Kasus-kasus sebenarnya sangat mungkin diperdebatkan problema hukumnya, tetapi terus melaju deras ke arah penegakan hukum yang terlihat serampangan.
Pada titik itu, kembali pertanyaan soal dukungan pada agenda pemberantasan korupsi menjadi besar. Apalagi, kemudian pemerintah bermain api dengan isu teranyar, yakni melempar revisi UU KPK ke DPR yang memang bernafsu mengubah UU KPK. Sikap DPR tidak terlalu genah dan senang pada keberadaan KPK itu hal yang sudah sulit untuk dibantah. Pertanyaan mayoritas anggota DPR dalam berbagai kesempatan memiliki langgam yang sama dalam hal itu. Bahasa KPK superbodi, kebanyakan tingkah, tak diawasi, harusnya me ngedepankan pencegahan, dan berbagai hal lainnya ialah hal yang sudah kita dengarkan sejak 2005.
Herannya, pemerintah malah sepakat mem berikan ruang inisiatif itu kepada DPR. Padahal, sikap memberikan kepada DPR inisiatif legislasi itu tentu bisa mendapatkan perdebatan dan pertanyaan besar. Makanya, hari-hari belakangan ini bermunculanlah ide aneh mengatasnamakan keinginan memperbaiki KPK.Namun alih-alih memperbaiki, hanya mengagregasi perusakan terhadap KPK. Jangan-jangan, sedang ada kepentingan pemerintah yang mau dibarterkan dengan DPR, semisal dugaan atas barter dengan RUU Pengampunan Pajak.
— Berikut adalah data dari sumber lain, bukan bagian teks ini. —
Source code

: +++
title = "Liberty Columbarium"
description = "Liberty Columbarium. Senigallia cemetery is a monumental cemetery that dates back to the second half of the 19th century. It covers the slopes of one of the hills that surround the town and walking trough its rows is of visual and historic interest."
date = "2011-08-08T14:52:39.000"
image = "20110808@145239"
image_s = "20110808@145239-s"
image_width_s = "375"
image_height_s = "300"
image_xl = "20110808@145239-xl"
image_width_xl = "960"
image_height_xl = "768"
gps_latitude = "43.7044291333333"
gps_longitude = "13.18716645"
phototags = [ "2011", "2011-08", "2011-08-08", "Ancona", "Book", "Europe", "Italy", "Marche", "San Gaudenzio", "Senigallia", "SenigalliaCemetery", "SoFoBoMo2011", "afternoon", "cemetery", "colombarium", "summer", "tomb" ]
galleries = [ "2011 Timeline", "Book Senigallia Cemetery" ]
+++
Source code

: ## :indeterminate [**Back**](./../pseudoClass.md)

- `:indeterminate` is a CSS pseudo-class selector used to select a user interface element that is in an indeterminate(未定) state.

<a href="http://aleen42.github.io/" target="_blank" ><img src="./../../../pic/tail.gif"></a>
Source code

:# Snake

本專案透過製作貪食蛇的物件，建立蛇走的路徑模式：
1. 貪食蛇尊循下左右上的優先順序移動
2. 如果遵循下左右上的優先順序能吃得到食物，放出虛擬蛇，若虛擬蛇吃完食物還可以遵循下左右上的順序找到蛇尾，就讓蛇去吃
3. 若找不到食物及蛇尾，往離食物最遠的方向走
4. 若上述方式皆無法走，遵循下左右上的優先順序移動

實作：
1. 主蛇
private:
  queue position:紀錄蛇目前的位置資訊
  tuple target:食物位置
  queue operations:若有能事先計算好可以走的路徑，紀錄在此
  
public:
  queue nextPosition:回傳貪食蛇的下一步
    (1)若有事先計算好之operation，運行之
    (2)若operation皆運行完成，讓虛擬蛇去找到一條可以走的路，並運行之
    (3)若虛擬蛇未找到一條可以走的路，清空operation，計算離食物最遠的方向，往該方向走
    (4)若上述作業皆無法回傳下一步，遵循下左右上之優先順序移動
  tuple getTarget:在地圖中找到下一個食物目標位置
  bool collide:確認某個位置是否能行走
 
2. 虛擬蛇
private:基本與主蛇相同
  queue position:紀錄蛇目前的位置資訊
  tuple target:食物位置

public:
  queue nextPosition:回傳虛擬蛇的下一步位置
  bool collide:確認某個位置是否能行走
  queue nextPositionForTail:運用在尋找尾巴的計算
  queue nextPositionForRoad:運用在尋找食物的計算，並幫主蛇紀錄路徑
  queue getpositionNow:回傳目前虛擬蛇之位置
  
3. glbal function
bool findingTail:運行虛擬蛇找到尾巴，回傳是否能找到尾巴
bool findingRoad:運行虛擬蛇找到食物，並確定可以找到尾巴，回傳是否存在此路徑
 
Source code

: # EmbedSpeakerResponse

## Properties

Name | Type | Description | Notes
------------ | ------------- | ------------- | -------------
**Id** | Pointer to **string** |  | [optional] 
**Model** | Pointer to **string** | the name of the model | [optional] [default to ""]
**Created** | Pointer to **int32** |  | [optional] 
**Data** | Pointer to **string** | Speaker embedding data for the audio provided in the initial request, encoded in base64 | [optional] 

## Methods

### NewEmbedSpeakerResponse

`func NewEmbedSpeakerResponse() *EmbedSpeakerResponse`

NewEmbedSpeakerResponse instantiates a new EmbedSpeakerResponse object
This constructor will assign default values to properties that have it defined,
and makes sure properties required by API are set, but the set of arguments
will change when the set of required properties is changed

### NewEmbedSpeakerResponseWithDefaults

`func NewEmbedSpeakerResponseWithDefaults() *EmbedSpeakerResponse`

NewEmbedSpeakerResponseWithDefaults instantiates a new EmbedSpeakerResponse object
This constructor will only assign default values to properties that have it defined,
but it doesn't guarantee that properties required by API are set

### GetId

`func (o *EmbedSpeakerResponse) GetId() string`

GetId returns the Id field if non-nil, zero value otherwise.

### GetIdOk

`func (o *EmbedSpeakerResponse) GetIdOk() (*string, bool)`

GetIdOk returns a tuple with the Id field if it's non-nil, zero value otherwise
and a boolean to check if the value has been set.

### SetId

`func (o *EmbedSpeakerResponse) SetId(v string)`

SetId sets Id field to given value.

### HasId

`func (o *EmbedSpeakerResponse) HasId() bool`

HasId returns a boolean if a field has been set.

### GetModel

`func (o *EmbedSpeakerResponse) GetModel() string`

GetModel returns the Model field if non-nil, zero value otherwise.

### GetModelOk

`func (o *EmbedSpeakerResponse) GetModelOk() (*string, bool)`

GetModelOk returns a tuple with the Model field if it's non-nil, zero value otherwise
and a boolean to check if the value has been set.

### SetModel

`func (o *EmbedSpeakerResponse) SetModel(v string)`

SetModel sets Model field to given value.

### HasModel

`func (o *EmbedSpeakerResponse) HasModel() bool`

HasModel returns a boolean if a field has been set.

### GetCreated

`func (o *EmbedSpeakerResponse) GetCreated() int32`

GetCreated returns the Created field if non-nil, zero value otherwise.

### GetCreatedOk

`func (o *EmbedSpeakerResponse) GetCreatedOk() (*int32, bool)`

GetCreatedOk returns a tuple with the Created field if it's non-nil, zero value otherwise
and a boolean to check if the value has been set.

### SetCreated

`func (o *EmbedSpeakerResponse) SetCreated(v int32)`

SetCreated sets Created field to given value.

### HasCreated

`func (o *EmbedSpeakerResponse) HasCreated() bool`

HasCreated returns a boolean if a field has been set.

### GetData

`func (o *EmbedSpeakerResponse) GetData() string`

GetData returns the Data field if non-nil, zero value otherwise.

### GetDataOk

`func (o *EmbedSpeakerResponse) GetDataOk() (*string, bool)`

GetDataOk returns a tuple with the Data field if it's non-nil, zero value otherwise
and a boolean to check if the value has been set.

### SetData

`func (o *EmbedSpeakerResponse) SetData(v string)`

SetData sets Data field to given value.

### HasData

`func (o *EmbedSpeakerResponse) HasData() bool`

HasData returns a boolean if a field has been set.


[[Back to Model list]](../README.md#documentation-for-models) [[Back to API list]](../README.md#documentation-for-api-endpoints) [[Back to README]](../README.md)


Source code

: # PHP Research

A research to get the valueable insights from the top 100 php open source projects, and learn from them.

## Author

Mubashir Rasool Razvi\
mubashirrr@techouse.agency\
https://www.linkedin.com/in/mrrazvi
Intinya, DPR bersama dengan pemerintah ter lihat sedang bermain-main politik dengan berbagai agenda setiap kelembagaan. Bermain di agenda masing-masing se hingga penegakan hukum antikorupsi yang kuat dan tegas menjadi terlupakan dan terbengkalai.
Melemahnya KPK
Melemahnya KPK sebenarnya tidak dari faktor eksternal dan pembiaran perusakan KPK. Akan tetapi, itu juga dari faktor internal KPK sendiri. Harus diakui, terobosan terbaik yang dilakukan Presiden mengeluarkan perppu pengisian jabatan bagi KPK ketika komisionernya berkurang hingga di bawah tiga orang. Bahkan, DPR juga mengamini dengan menyetujui perppu tersebut untuk dijadikan UU No 10 Tahun 2015. Sayangnya, hingga saat ini saya meyakini bahwa tidak seluruhnya UU tersebut menjadi anugerah, tetapi juga pada wilayah lain menjadi musibah buat KPK.
Dengan masuknya komisioner sementara, tujuan menormalisasi turbulence relasi kelembagaan KPK dengan lembaga lainnya memang sedang dilakukan. Akan tetapi, sayangnya, itu malah menggerus kekuatan KPK. Salah satu kekuatan KPK yang ada selama ini ialah semangat kolektivitas kuat melakukan perbaikan. Sayangnya, semangat itu dikendalikan secara keliru oleh pimpinan KPK sementara. Bayangkan begitu masuk ke KPK, mereka mengumandangkan kata-kata `KPK menyerah kalah!’. Bagaimana mungkin penolakan dan pelawanan terhadap kriminalisasi pimpinan KPK terdahulu dipandang sebagai ancaman oleh pimpinan KPK sementara, bahkan dikenai sanksi bagi yang melawan kebijakan baru tersebut.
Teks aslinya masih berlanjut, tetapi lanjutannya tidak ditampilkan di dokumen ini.